** PROBLEM DESCRIPTION **
Each line below needs to be returned exactly. Skip any picture.

- - - - - - -

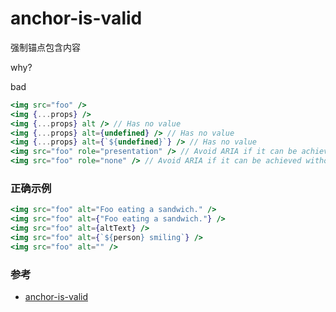 # anchor-is-valid

强制锚点包含内容

why?

bad

```jsx
<img src="foo" />
<img {...props} />
<img {...props} alt /> // Has no value
<img {...props} alt={undefined} /> // Has no value
<img {...props} alt={`${undefined}`} /> // Has no value
<img src="foo" role="presentation" /> // Avoid ARIA if it can be achieved without
<img src="foo" role="none" /> // Avoid ARIA if it can be achieved without
```

### 正确示例

```jsx
<img src="foo" alt="Foo eating a sandwich." />
<img src="foo" alt={"Foo eating a sandwich."} />
<img src="foo" alt={altText} />
<img src="foo" alt={`${person} smiling`} />
<img src="foo" alt="" />
```

### 参考

- [anchor-is-valid](https://github.com/jsx-eslint/eslint-plugin-react/blob/c42b624d0fb9ad647583a775ab9751091eec066f/docs/rules/anchor-is-valid)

- - - - - - -

** RESPONSE **
 # anchor-is-valid

强制锚点包含内容

why?

bad

```jsx
<img src="foo" />
<img {...props} />
<img {...props} alt /> // Has no value
<img {...props} alt={undefined} /> // Has no value
<img {...props} alt={`${undefined}`} /> // Has no value
<img src="foo" role="presentation" /> // Avoid ARIA if it can be achieved without
<img src="foo" role="none" /> // Avoid ARIA if it can be achieved without
```

### 正确示例

```jsx
<img src="foo" alt="Foo eating a sandwich." />
<img src="foo" alt={"Foo eating a sandwich."} />
<img src="foo" alt={altText} />
<img src="foo" alt={`${person} smiling`} />
<img src="foo" alt="" />
```

### 参考

- [anchor-is-valid](https://github.com/jsx-eslint/eslint-plugin-react/blob/c42b624d0fb9ad647583a775ab9751091eec066f/docs/rules/anchor-is-valid)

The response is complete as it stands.